Today, a large part of the worldwide garden dormouse population lives in Germany. That is why, according to the National Strategy on Biological Diversity, Germany has a special responsibility for maintaining the species: the garden dormouse is a so-called responsibility species. But many regions in Germany also report drastic declines in their populations.
Exploring and conservation
In the project “In search of the garden dormouse” the reasons for the decline of garden dormice should be investigated. With the help of these findings, an effective conservation concept for the garden dormouse is then developed and implemented.
This project is realised within the framework of the Federal Programme for Biological Diversity. It is funded by the Federal Agency for Nature Conservation with resources from the Federal Ministry for the Environment, Nature Conservation and Nuclear Safety.
What do we have in mind?
The current distribution of the garden dormice is the basis for assessing the actual risk situation. The comparison between current and original distribution provides initial indications of the development of populations and possible causes for their decline. That's why we do not just want to know WHERE garden dormice are found in Germany, but also HOW MANY garden dormice live in particular regions. We have set up our registration office here online.
In addition to the distribution of the garden dormouse, further aspects are examined in the project:
• The phenology: When are garden dormice active? When and how long do they hibernate? When will the offspring be born? What are the differences between the project areas?
• The habitats: Which habitats does the garden dormouse colonize in Germany? What are the decisive framework conditions (climatic, physiographic) and structures?
• The food: How do garden dormice feed? Which food resources do they use in different habitats?
• Competitors and predators: Which effects have species with similar habitat requirements and predators (such as edible dormice, house cats) play in the different study areas? Is the occurrence and frequency (commonness) of the garden dormouse influenced or limited by other species?
• Genetics: What characterizes the garden dormouse gene pool in Germany? Are there any genetically adapted garden dormouse forms (regional chromosomal forms) and how do they differ? Are there evidences of genetic reduction?
• Diseases and parasites: What are the most common causes of death, from which diseases and parasites suffers the garden dormouse in Germany? Do these factors play a role as a possible cause of decline?

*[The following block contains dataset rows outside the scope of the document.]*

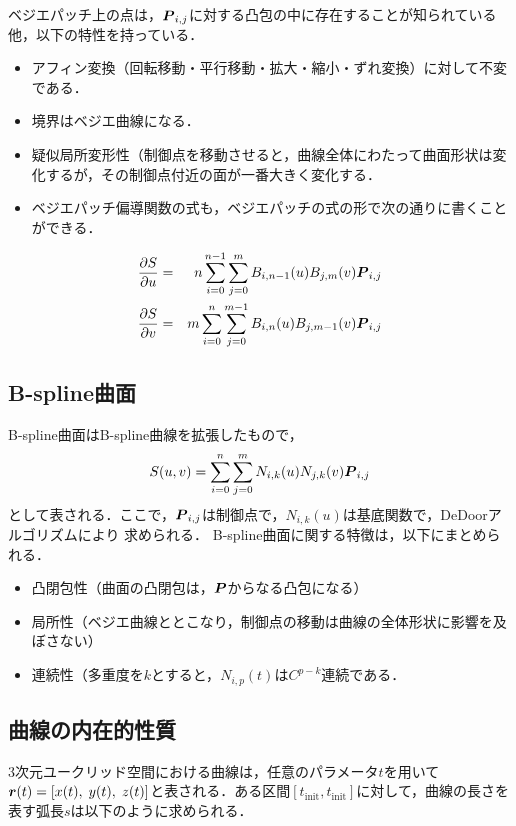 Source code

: 		ベジエパッチ上の点は，$ \boldsymbol{P}_{i,j} $に対する凸包の中に存在することが知られている他，以下の特性を持っている．
		\begin{itemize}
			\item アフィン変換（回転移動・平行移動・拡大・縮小・ずれ変換）に対して不変である．
			\item 境界はベジエ曲線になる．
			\item 疑似局所変形性（制御点を移動させると，曲線全体にわたって曲面形状は変化するが，その制御点付近の面が一番大きく変化する．
			\item ベジエパッチ偏導関数の式も，ベジエパッチの式の形で次の通りに書くことができる．
		\end{itemize}
		\begin{eqnarray}
			\frac{\partial S}{\partial u} &=& n \sum_{i=0}^{n-1} \sum_{j=0}^m B_{i,n-1}(u) B_{j,m}(v) \boldsymbol{P}_{i,j}\\
			\frac{\partial S}{\partial v} &=& m \sum_{i=0}^{n} \sum_{j=0}^{m-1} B_{i,n}(u) B_{j,m-1}(v) \boldsymbol{P}_{i,j}
		\end{eqnarray}

		\subsection{B-spline曲面}
		B-spline曲面はB-spline曲線を拡張したもので，
		\begin{equation}\label{eq:BsplinePatch}
			S(u,v) = \sum_{i=0}^n \sum_{j=0}^m N_{i,k}(u) N_{j,k}(v) \boldsymbol{P}_{i,j}
 		\end{equation}
 		として表される．ここで，$ \boldsymbol{P}_{i,j} $は制御点で，$ N_{i,k}(u) $は基底関数で，DeDoorアルゴリズムにより
 		求められる．
 		B-spline曲面に関する特徴は，以下にまとめられる．
 		\begin{itemize}
 			\item 凸閉包性（曲面の凸閉包は，$ \boldsymbol{P} $からなる凸包になる）
 			\item 局所性（ベジエ曲線ととこなり，制御点の移動は曲線の全体形状に影響を及ぼさない）
 			\item 連続性（多重度を$ k $とすると，$ N_{i,p}(t) $は$ C^{p-k} $連続である．
 		\end{itemize}
 \subsection{曲線の内在的性質}
 	3次元ユークリッド空間における曲線は，任意のパラメータ$ t $を用いて$ \boldsymbol{r}(t) = [x(t),\;y(t),\;z(t)] $と表される．ある区間$ [t_{\mathrm{init}},t_{\mathrm{init}}] $に対して，曲線の長さを表す弧長$ s $は以下のように求められる．
 	
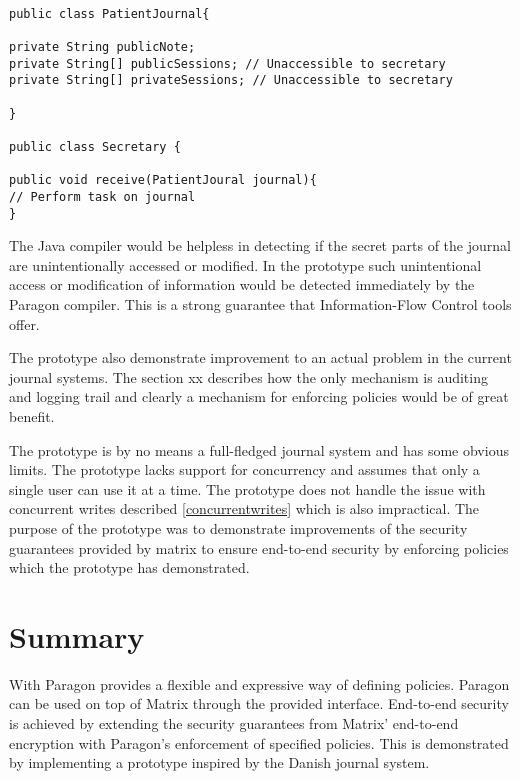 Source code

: \begin{lstlisting}

public class PatientJournal{

private String publicNote;
private String[] publicSessions; // Unaccessible to secretary
private String[] privateSessions; // Unaccessible to secretary

}

public class Secretary {

public void receive(PatientJoural journal){
// Perform task on journal
}

\end{lstlisting}

The Java compiler would be helpless in detecting if the secret parts of the journal are unintentionally accessed or modified. In the prototype such unintentional access or modification of information would be detected immediately by the Paragon compiler. This is a strong guarantee that Information-Flow Control tools offer.

The prototype also demonstrate improvement to an actual problem in the current journal systems. The section xx describes how the only mechanism is auditing and logging trail and clearly a mechanism for enforcing policies would be of great benefit. 

The prototype is by no means a full-fledged journal system and has some obvious limits. The prototype lacks support for concurrency and assumes that only a single user can use it at a time. The prototype does not handle the issue with concurrent writes described \ref{concurrentwrites} which is also impractical. The purpose of the prototype was to demonstrate improvements of the security guarantees provided by matrix to ensure end-to-end security by enforcing policies which the prototype has demonstrated.




\section{Summary}

With Paragon provides a flexible and expressive way of defining policies. Paragon can be used on top of Matrix through the provided interface. End-to-end security is achieved by extending the security guarantees from Matrix' end-to-end encryption with Paragon's enforcement of specified policies. This is demonstrated by implementing a prototype inspired by the Danish journal system.


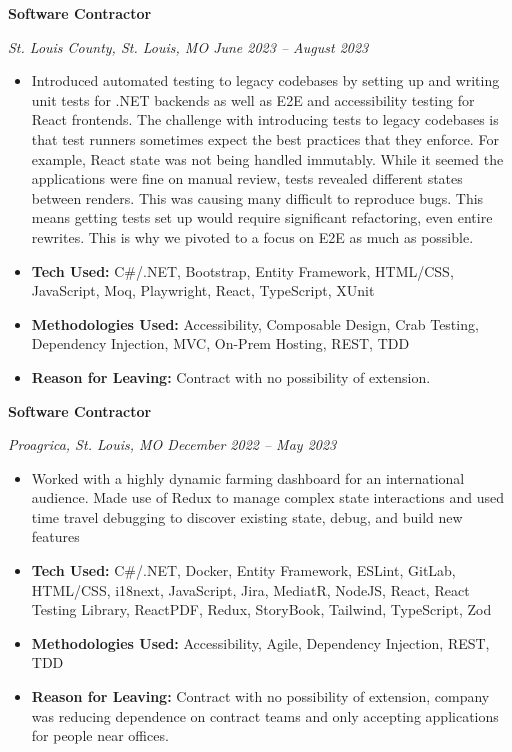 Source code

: \documentclass[a4ppaper, 10pt]{article}
\newcommand{\subheading}[1]{\vspace{2pt}\noindent\textbf{#1}\par}
\begin{document}
	\subheading{Software Contractor}
	\raggedright
	\textit{St. Louis County, St. Louis, MO \hfill June 2023 -- August 2023}
	\begin{itemize}[itemsep=0pt, topsep=2pt]
		\item Introduced automated testing to legacy codebases by setting up and writing unit tests for .NET backends as well as E2E and accessibility testing for React frontends. The challenge with introducing tests to legacy codebases is that test runners sometimes expect the best practices that they enforce. For example, React state was not being handled immutably. While it seemed the applications were fine on manual review, tests revealed different states between renders. This was causing many difficult to reproduce bugs. This means getting tests set up would require significant refactoring, even entire rewrites. This is why we pivoted to a focus on E2E as much as possible.
		\item \textbf{Tech Used:} C\#/.NET, Bootstrap, Entity Framework, HTML/CSS, JavaScript, Moq, Playwright, React, TypeScript, XUnit
		\item \textbf{Methodologies Used:} Accessibility, Composable Design, Crab Testing, Dependency Injection, MVC, On-Prem Hosting, REST, TDD
		\item \textbf{Reason for Leaving:} Contract with no possibility of extension.
	\end{itemize}
	
	\pagebreak
	
	\subheading{Software Contractor}
	\raggedright
	\textit{Proagrica, St. Louis, MO \hfill December 2022 -- May 2023}
	\begin{itemize}[itemsep=0pt, topsep=2pt]
		\item Worked with a highly dynamic farming dashboard for an international audience. Made use of Redux to manage complex state interactions and used time travel debugging to discover existing state, debug, and build new features
		\item \textbf{Tech Used:} C\#/.NET, Docker, Entity Framework, ESLint, GitLab, HTML/CSS, i18next, JavaScript, Jira, MediatR, NodeJS, React, React Testing Library, ReactPDF, Redux, StoryBook, Tailwind, TypeScript, Zod
		\item \textbf{Methodologies Used:} Accessibility, Agile, Dependency Injection, REST, TDD
		\item \textbf{Reason for Leaving:} Contract with no possibility of extension, company was reducing dependence on contract teams and only accepting applications for people near offices.
	\end{itemize}
	
\end{document}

The research should yield information which conservation measures are most effective for the garden dormouse. It is conceivable, e.g. the elimination of rat poison in distribution areas, covering of rain barrels as protection against drowning, an increase in the proportion of wild shrubs, cairns and hiding places in gardens, the absence of insecticides in the forest and much else.
In Hessen alone, around 200 garden dormice are released each year into the wild by animal rescue centres. These stations often reach their limits. The project supports the wild animal rescue centres by training and direct assistance in bringing back the garden dormouse to their original habitats. In this way, we also try to re-establish new and connect isolated garden dormouse occurrences in former distribution areas.

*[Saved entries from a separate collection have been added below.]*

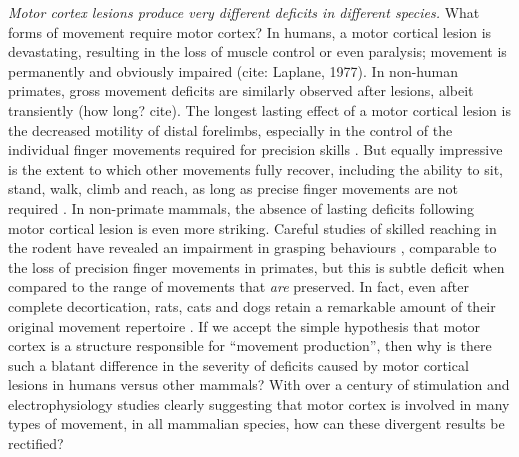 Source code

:\emph{Motor cortex lesions produce very different deficits in different species.}
What forms of movement require motor cortex? In humans, a motor cortical lesion is devastating, resulting in the loss of muscle control or even paralysis; movement is permanently and obviously impaired (cite: Laplane, 1977). In non-human primates, gross movement deficits are similarly observed after lesions, albeit transiently (how long? cite). The longest lasting effect of a motor cortical lesion is the decreased motility of distal forelimbs, especially in the control of the individual finger movements required for precision skills \cite{Leyton1917,Darling2011}. But equally impressive is the extent to which other movements fully recover, including the ability to sit, stand, walk, climb and reach, as long as precise finger movements are not required \cite{Leyton1917,Darling2011}. In non-primate mammals, the absence of lasting deficits following motor cortical lesion is even more striking. Careful studies of skilled reaching in the rodent have revealed an impairment in grasping behaviours \cite{Alaverdashvili2008a}, comparable to the loss of precision finger movements in primates, but this is subtle deficit when compared to the range of movements that \emph{are} preserved. In fact, even after complete decortication, rats, cats and dogs retain a remarkable amount of their original movement repertoire \cite{Bjursten1976,Terry1989}. If we accept the simple hypothesis that motor cortex is a structure responsible for ``movement production'', then why is there such a blatant difference in the severity of deficits caused by motor cortical lesions in humans versus other mammals? With over a century of stimulation and electrophysiology studies clearly suggesting that motor cortex is involved in many types of movement, in all mammalian species, how can these divergent results be rectified?

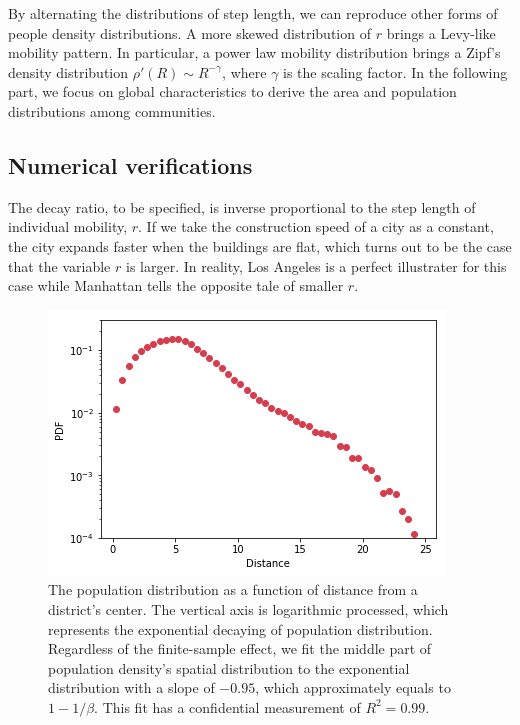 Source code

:\documentclass[aps,prl]{revtex4-1}
\begin{document}
By alternating the distributions of step length, we can reproduce other forms of people density distributions. A more skewed distribution of $r$ brings a Levy-like mobility pattern. In particular, a power law mobility distribution brings a Zipf's density distribution $\rho '(R)\sim R^{-\gamma}$\cite{PhysRevX.4.011008}, where $\gamma$ is the scaling factor.  In the following part, we focus on global characteristics to derive the area and population distributions among communities.

\subsection{Numerical verifications}

The decay ratio, to be specified, is inverse proportional to the step length of individual mobility, $r$. If we take the construction speed of a city as a constant, the city expands faster when the buildings are flat, which turns out to be the case that the variable $r$ is larger. In reality, Los Angeles is a perfect illustrater for this case while Manhattan tells the opposite tale of smaller $r$.

\begin{figure}[ht]
\centering
\includegraphics[width=0.9\linewidth]{fig/clark.png}
\caption{The population distribution as a function of distance from a district's center. The vertical axis is logarithmic processed, which represents the exponential decaying of population distribution. Regardless of the finite-sample effect, we fit the middle part of population density's spatial distribution to the exponential distribution with a slope of $-0.95$, which approximately equals to $1-1/\beta.$ This fit has a confidential measurement of $R^2=0.99$.}
\label{fig:clark}
\end{figure}
\end{document}
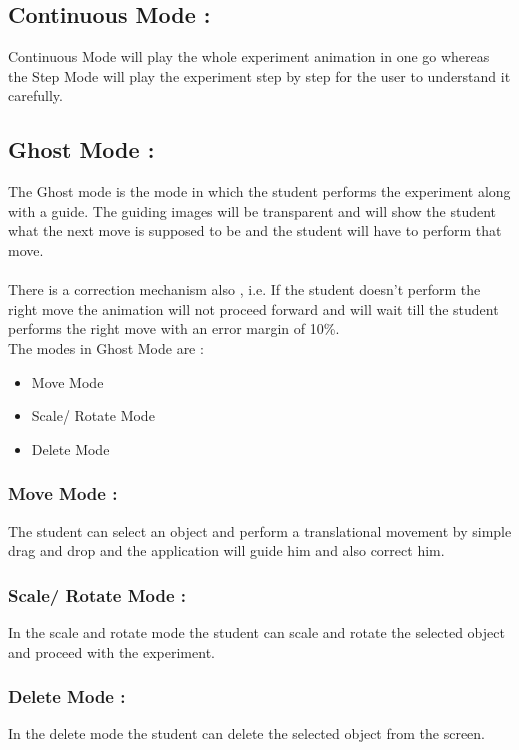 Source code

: \documentclass[12pt]{report}
\begin{document}
\subsection{Continuous Mode :}
Continuous Mode will play the whole experiment animation in one go whereas the Step Mode will 
play the experiment step by step for the user to understand it carefully. 


\subsection{Ghost Mode :}
The Ghost mode is the mode in which the student performs the experiment along with a guide. 
The guiding images will be transparent and will show the student what the next move is 
supposed to be and the student will have to perform that move.\\
\\
There is a correction mechanism also , i.e. If the student doesn't perform the right move the 
animation will not proceed forward and will wait till the student performs the right move with an 
error margin of 10\%. 
\\
The modes in Ghost Mode are :  
\begin{itemize}
\item Move Mode
\item Scale/ Rotate Mode
\item Delete Mode
\end{itemize}

\subsubsection{Move Mode :}
The student can select an object and perform a translational movement by simple drag and drop 
and the application will guide him and also correct him. 

\subsubsection{Scale/ Rotate Mode :}
In the scale and rotate mode the student can scale and rotate the selected object and proceed with the experiment. 

\subsubsection{Delete Mode :} 
In the delete mode the student can delete the selected object from the screen. \\
\end{document}
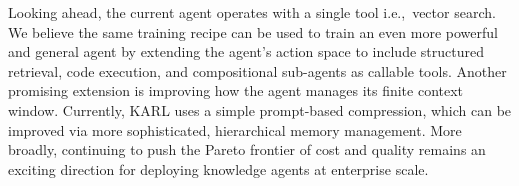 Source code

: \documentclass[]{databricksai}
\begin{document}
Looking ahead, the current agent operates with a single tool i.e.,~vector search. 
We believe the same training recipe can be used to train an even more powerful and general agent by extending the agent's action space to include structured retrieval, code execution, and compositional sub-agents as callable tools. 
Another promising extension is improving how the agent manages its finite context window. Currently, KARL uses a simple prompt-based compression, which can be improved via more sophisticated, hierarchical memory management.   
More broadly, continuing to push the Pareto frontier of cost and quality remains an exciting direction for deploying knowledge agents at enterprise scale.
\end{document}

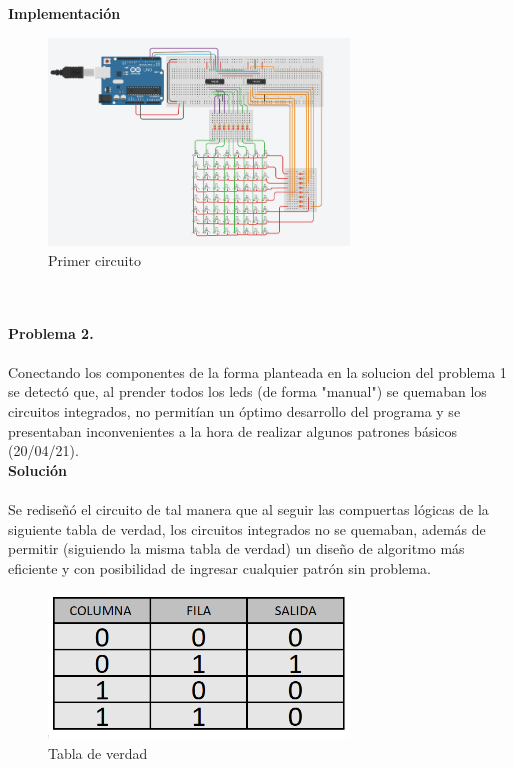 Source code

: \documentclass{article}
\begin{document}
\textbf{\large Implementación}\\
\begin{figure}[h]
    \includegraphics[width=8cm]{Imagen1.png}
    \centering
    \caption{Primer circuito}
    \label{fig:Imagen1}
\end{figure}\\\\

\textbf{\large Problema 2.}\\\\
Conectando los componentes de la forma planteada en la solucion del problema 1 se detectó que, al prender todos los leds (de forma "manual") se quemaban los circuitos integrados, no permitían un óptimo desarrollo del programa y se presentaban inconvenientes a la hora de realizar algunos patrones básicos (20/04/21).\\


\textbf{\large Solución}\\\\
Se rediseñó el circuito de tal manera que al seguir las compuertas lógicas de la siguiente tabla de verdad, los circuitos integrados no se quemaban, además de permitir (siguiendo la misma tabla de verdad) un diseño de algoritmo más eficiente y con posibilidad de ingresar cualquier patrón sin problema.\\

\begin{figure}[h]
    \includegraphics[width=8cm]{Tabla de verdad.png}
    \centering
    \caption{Tabla de verdad}
    \label{fig:Tabla de verdad}
\end{figure}\\\\
\end{document}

A reintroduction of garden dormice can make an important contribution to the preservation of the species and respective animal populations. In the context of "In search of the garden dormouse ", the conditions and regions in which this makes sense and is realistic will be examined in detail. In addition, the networking of existing garden dormouse populations is also being promoted. Resettlement and networking of existing populations are of great importance. Only in this way gene exchange can be increased or made possible and healthy populations maintained or created.